» The problem:
Apart from the images, reproduce every record word for word.

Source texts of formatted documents
******************************

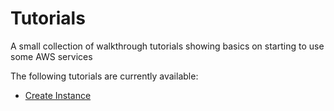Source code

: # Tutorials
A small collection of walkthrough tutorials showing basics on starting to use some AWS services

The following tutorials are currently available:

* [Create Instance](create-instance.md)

******************************

» Answer box:
Source code

: # Tutorials
A small collection of walkthrough tutorials showing basics on starting to use some AWS services

The following tutorials are currently available:

* [Create Instance](create-instance.md)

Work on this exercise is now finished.